**THE PROBLEM**
Each line from the one containing "and that you" through the end of the data must be retyped exactly, and no other line.

Dataset entries:
—————

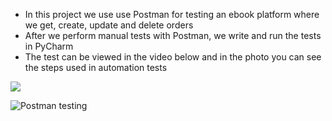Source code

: - In this project we use use Postman for testing an ebook platform where we get, create, update and delete orders 
- After we perform manual tests with Postman, we write and run the tests in PyCharm
- The test can be viewed in the video below and in the photo you can see the steps used in automation tests

[![](https://markdown-videos.deta.dev/youtube/PC6QavJcc-I)](https://youtu.be/PC6QavJcc-I)

![Postman testing](https://user-images.githubusercontent.com/117381350/229371108-36e5c58e-100d-4fa1-98c3-e812b0ab9ca3.jpg)
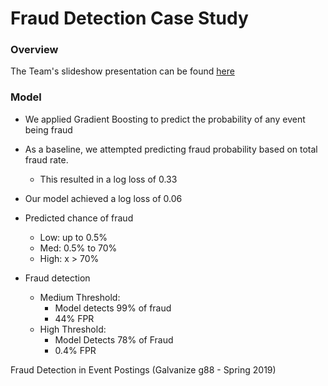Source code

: # Fraud Detection Case Study

### Overview
The Team's slideshow presentation can be found [here](https://docs.google.com/presentation/d/18Cjmb0vYKc3gODhvI9Pd0EpG34irc41pNJ-zUGMSC64/edit?usp=sharing)

### Model
- We applied Gradient Boosting to predict the probability of any event being fraud
- As a baseline, we attempted predicting fraud probability based on  total fraud rate.  
  - This resulted in a log loss of 0.33 
- Our model  achieved a log loss of 0.06

- Predicted chance of fraud
  - Low: up to 0.5% 
  - Med: 0.5% to 70% 
  - High: x > 70%
- Fraud detection
  - Medium Threshold:
    - Model detects 99% of fraud
    - 44% FPR
  - High Threshold:
    - Model Detects 78% of Fraud
    - 0.4% FPR




Fraud Detection in Event Postings (Galvanize g88 - Spring 2019)
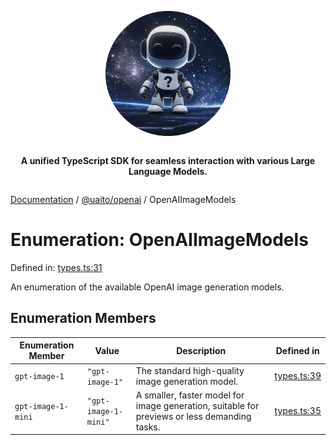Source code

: <div style="display:flex; flex-direction:column; align-items:center;">
<p align="center">
  <img src="../UAITO.png" alt="UAITO Logo" width="200"/>
</p>

<p align="center">
  <strong>A unified TypeScript SDK for seamless interaction with various Large Language Models.</strong>
</p>
</div>

[Documentation](README.md) / [@uaito/openai](@uaito.openai.md) / OpenAIImageModels

# Enumeration: OpenAIImageModels

Defined in: [types.ts:31](https://github.com/elribonazo/uaito/blob/a08130038b69653f097dc58d6aedccf1beff2999/packages/openai/src/types.ts#L31)

An enumeration of the available OpenAI image generation models.

## Enumeration Members

| Enumeration Member | Value | Description | Defined in |
| ------ | ------ | ------ | ------ |
| <a id="gpt-image-1"></a> `gpt-image-1` | `"gpt-image-1"` | The standard high-quality image generation model. | [types.ts:39](https://github.com/elribonazo/uaito/blob/a08130038b69653f097dc58d6aedccf1beff2999/packages/openai/src/types.ts#L39) |
| <a id="gpt-image-1-mini"></a> `gpt-image-1-mini` | `"gpt-image-1-mini"` | A smaller, faster model for image generation, suitable for previews or less demanding tasks. | [types.ts:35](https://github.com/elribonazo/uaito/blob/a08130038b69653f097dc58d6aedccf1beff2999/packages/openai/src/types.ts#L35) |
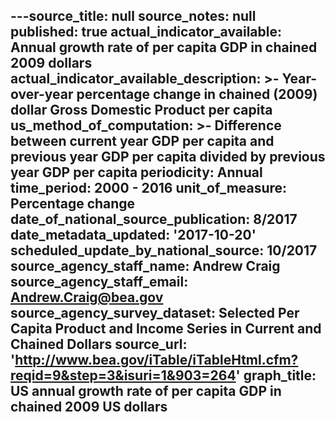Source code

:﻿---source_title: null
source_notes: null
published: true
actual_indicator_available: Annual  growth  rate  of  per  capita  GDP  in  chained  2009  dollars
actual_indicator_available_description: >-
  Year-over-year  percentage  change  in  chained  (2009)  dollar  Gross  Domestic  Product  per  capita
us_method_of_computation: >-
  Difference  between  current  year  GDP  per  capita  and  previous  year  GDP  per  capita  divided  by  previous  year  GDP  per  capita
periodicity: Annual
time_period: 2000  -  2016
unit_of_measure: Percentage  change
date_of_national_source_publication: 8/2017
date_metadata_updated: '2017-10-20'
scheduled_update_by_national_source: 10/2017
source_agency_staff_name: Andrew  Craig
source_agency_staff_email: Andrew.Craig@bea.gov
source_agency_survey_dataset: Selected  Per  Capita  Product  and  Income  Series  in  Current  and  Chained  Dollars
source_url: 'http://www.bea.gov/iTable/iTableHtml.cfm?reqid=9&step=3&isuri=1&903=264'
graph_title: US  annual  growth  rate  of  per  capita  GDP  in  chained  2009  US  dollars  
---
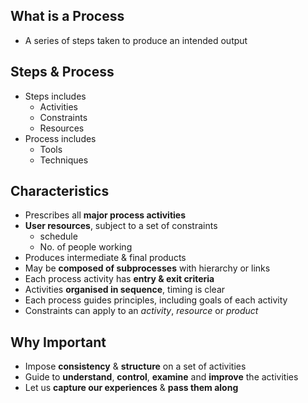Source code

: ## What is a Process
- A series of steps taken to produce an intended output
## Steps & Process
- Steps includes
	- Activities 
	- Constraints
	- Resources
- Process includes
	- Tools
	- Techniques
## Characteristics 
- Prescribes all **major process activities**
- **User resources**, subject to a set of constraints
	- schedule
	- No. of people working
- Produces intermediate & final products
- May be **composed of subprocesses** with hierarchy or links
- Each process activity has **entry & exit criteria**
- Activities **organised in sequence**, timing is clear
- Each process guides principles, including goals of each activity
- Constraints can apply to an *activity*, *resource* or *product*
## Why Important
- Impose **consistency** & **structure** on a set of activities
- Guide to **understand**, **control**, **examine** and **improve** the activities
- Let us **capture our experiences** & **pass them along**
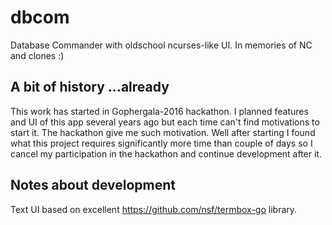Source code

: # dbcom
Database Commander with oldschool ncurses-like UI. In memories of NC and clones :)

## A bit of history ...already

This work has started in Gophergala-2016 hackathon. 
I planned features and UI of this app several years ago but each time can't find motivations to start it. 
The hackathon give me such motivation. Well after starting I found what this project requires significantly more time 
than couple of days so I cancel my participation in the hackathon and continue development after it.

## Notes about development

Text UI based on excellent https://github.com/nsf/termbox-go library.

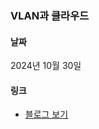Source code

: ### VLAN과 클라우드

#### 날짜

2024년 10월 30일

#### 링크

- [블로그 보기](https://s0okju.github.io/p/cloud-network-1/)
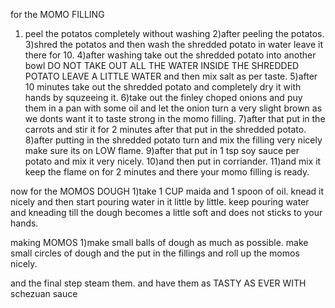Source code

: for the MOMO FILLING
1) peel the potatos completely without washing
2)after peeling the potatos.
3)shred the potatos and then wash the shredded potato in water leave it there for 10.
4)after washing take out the shredded potato into another bowl DO NOT TAKE OUT ALL THE WATER INSIDE THE SHREDDED POTATO LEAVE A LITTLE WATER
and then mix salt as per taste.
5)after 10 minutes take out the shredded potato and completely dry it with hands by squzeeing it.
6)take out the finley choped onions and puy them in a pan with some oil and let the onion turn a very slight brown as we donts want it to taste strong in the momo filling.
7)after that put in the carrots and stir it for 2 minutes after that put in the shredded potato.
8)after putting in the shredded potato turn and mix the filling very nicely make sure its on LOW flame.
9)after that put in 1 tsp soy sauce per potato and mix it very nicely.
10)and then put in corriander.
11)and mix it keep the flame on for 2 minutes and there your momo filling is ready.
 
 
 now for the MOMOS DOUGH
1)take 1 CUP maida and 1 spoon of oil.
knead it nicely and then start pouring water in it little by little.
keep pouring water and kneading till the dough becomes a little soft and does not sticks to your hands.

making MOMOS 
1)make small balls of dough as much as possible.
make small circles of dough and the put in the fillings and roll up the momos nicely. 

and the final step steam them.
and have them as TASTY AS EVER WITH schezuan sauce
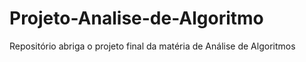 # Projeto-Analise-de-Algoritmo
Repositório abriga o projeto final da matéria de Análise de Algoritmos
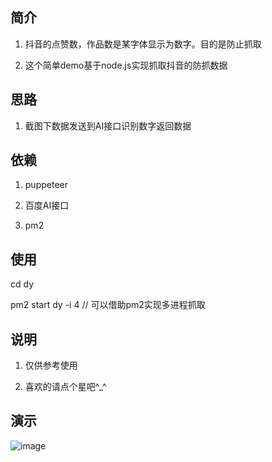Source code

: ## 简介

1. 抖音的点赞数，作品数是某字体显示为数字。目的是防止抓取

2. 这个简单demo基于node.js实现抓取抖音的防抓数据


## 思路

1. 截图下数据发送到AI接口识别数字返回数据


## 依赖

1. puppeteer

2. 百度AI接口

3. pm2

## 使用

cd dy

pm2 start dy -i 4   // 可以借助pm2实现多进程抓取

## 说明

1. 仅供参考使用

2. 喜欢的请点个星吧^_^

## 演示

 ![image](https://github.com/masterZSH/dy/blob/master/res/1.gif)

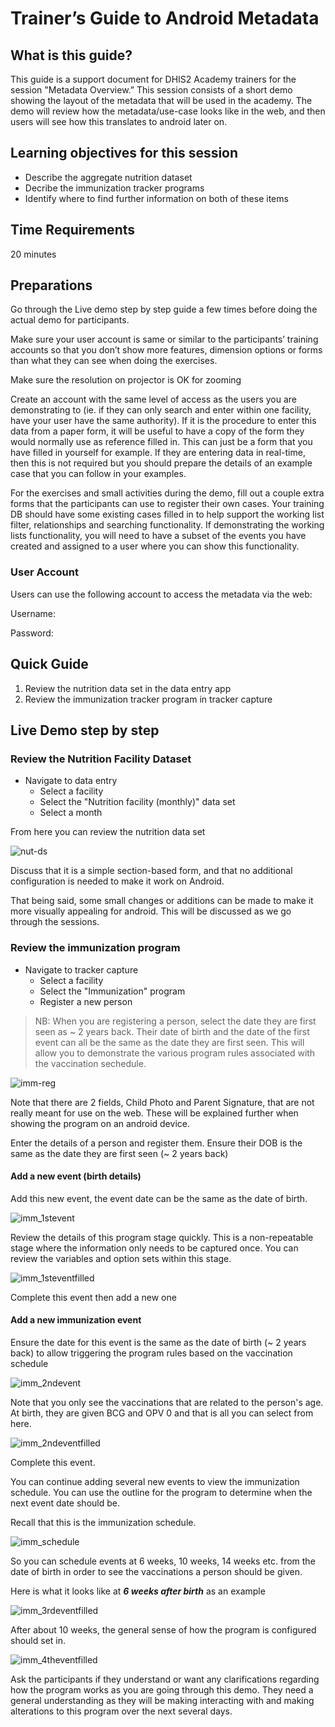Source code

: # Trainer’s Guide to Android Metadata

## What is this guide?

This guide is a support document for DHIS2 Academy trainers for the session "Metadata Overview.” This session consists of a short demo showing the layout of the metadata that will be used in the academy. The demo will review how the metadata/use-case looks like in the web, and then users will see how this translates to android later on.  

## Learning objectives for this session

- Describe the aggregate nutrition dataset
- Decribe the immunization tracker programs
- Identify where to find further information on both of these items

## Time Requirements

20 minutes

## Preparations

Go through the Live demo step by step guide a few times before doing the actual demo for participants.

Make sure your user account is same or similar to the participants’ training accounts so that you don’t show more features, dimension options or forms than what they can see when doing the exercises.

Make sure the resolution on projector is OK for zooming

Create an account with the same level of access as the users you are demonstrating to (ie. if they can only search and enter within one facility, have your user have the same authority). If it is the procedure to enter this data from a paper form, it will be useful to have a copy of the form they would normally use as reference filled in. This can just be a form that you have filled in yourself for example. If they are entering data in real-time, then this is not required but you should prepare the details of an example case that you can follow in your examples.

For the exercises and small activities during the demo, fill out a couple extra forms that the participants can use to register their own cases. Your training DB should have some existing cases filled in to help support the working list filter, relationships and searching functionality. If demonstrating the working lists functionality, you will need to have a subset of the events you have created and assigned to a user where you can show this functionality.

### User Account

Users can use the following account to access the metadata via the web:

Username: 

Password:

## Quick Guide

1. Review the nutrition data set in the data entry app
2. Review the immunization tracker program in tracker capture

## Live Demo step by step

### Review the Nutrition Facility Dataset

- Navigate to data entry
  - Select a facility
  - Select the "Nutrition facility (monthly)" data set
  - Select a month

From here you can review the nutrition data set

![nut-ds](images/metadata/nut_ds.png)

Discuss that it is a simple section-based form, and that no additional configuration is needed to make it work on Android.

That being said, some small changes or additions can be made to make it more visually appealing for android. This will be discussed as we go through the sessions.

### Review the immunization program

- Navigate to tracker capture
  - Select a facility
  - Select the "Immunization" program
  - Register a new person

> NB: When you are registering a person, select the date they are first seen as ~ 2 years back. Their date of birth and the date of the first event can all be the same as the date they are first seen. This will allow you to demonstrate the various program rules associated with the vaccination sechedule. 

![imm-reg](images/metadata/imm_registration.png)

Note that there are 2 fields, Child Photo and Parent Signature, that are not really meant for use on the web. These will be explained further when showing the program on an android device.

Enter the details of a person and register them. Ensure their DOB is the same as the date they are first seen (~ 2 years back) 

#### Add a new event (birth details)

Add this new event, the event date can be the same as the date of birth.

![imm_1stevent](images/metadata/imm_1stevent.png)

Review the details of this program stage quickly. This is a non-repeatable stage where the information only needs to be captured once. You can review the variables and option sets within this stage.

![imm_1steventfilled](images/metadata/imm_1stevent_filled.png)

Complete this event then add a new one

#### Add a new immunization event

Ensure the date for this event is the same as the date of birth (~ 2 years back) to allow triggering the program rules based on the vaccination schedule

![imm_2ndevent](images/metadata/imm_2ndevent.png)

Note that you only see the vaccinations that are related to the person's age. At birth, they are given BCG and OPV 0 and that is all you can select from here.

![imm_2ndeventfilled](images/metadata/imm_2ndevent_filled.png)

Complete this event.

You can continue adding several new events to view the immunization schedule. You can use the outline for the program to determine when the next event date should be. 

Recall that this is the immunization schedule.

![imm_schedule](images/metadata/imm_schedule.png)

So you can schedule events at 6 weeks, 10 weeks, 14 weeks etc. from the date of birth in order to see the vaccinations a person should be given.

Here is what it looks like at ***6 weeks after birth*** as an example

![imm_3rdeventfilled](images/metadata/imm_3rdevent_filled.png)

After about 10 weeks, the general sense of how the program is configured should set in.

![imm_4theventfilled](images/metadata/imm_4thevent_filled.png)

Ask the participants if they understand or want any clarifications regarding how the program works as you are going through this demo. They need a general understanding as they will be making interacting with and making alterations to this program over the next several days.

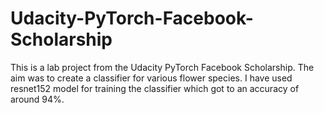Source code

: # Udacity-PyTorch-Facebook-Scholarship
This is a lab project from the Udacity PyTorch Facebook Scholarship. 
The aim was to create a classifier for various flower species.
I have used resnet152 model for training the classifier which got to an accuracy of around 94%.
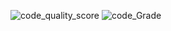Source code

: ![code_quality_score](https://api.codiga.io/project/31236/score/svg)
![code_Grade](https://api.codiga.io/project/31236/score/svg)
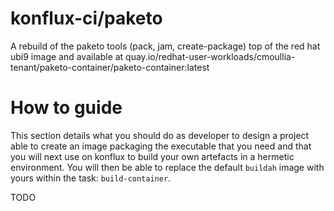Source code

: # konflux-ci/paketo

A rebuild of the paketo tools (pack, jam, create-package) top of the red hat ubi9 image
and available at quay.io/redhat-user-workloads/cmoullia-tenant/paketo-container/paketo-container:latest

# How to guide

This section details what you should do as developer to design a project able to create an image packaging the executable that you need
and that you will next use on konflux to build your own artefacts in a hermetic environment. You will then be able to replace the default `buildah` image with yours
within the task: `build-container`.

TODO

—————

**TASK RESULT**
and that you will next use on konflux to build your own artefacts in a hermetic environment. You will then be able to replace the default `buildah` image with yours
within the task: `build-container`.

TODO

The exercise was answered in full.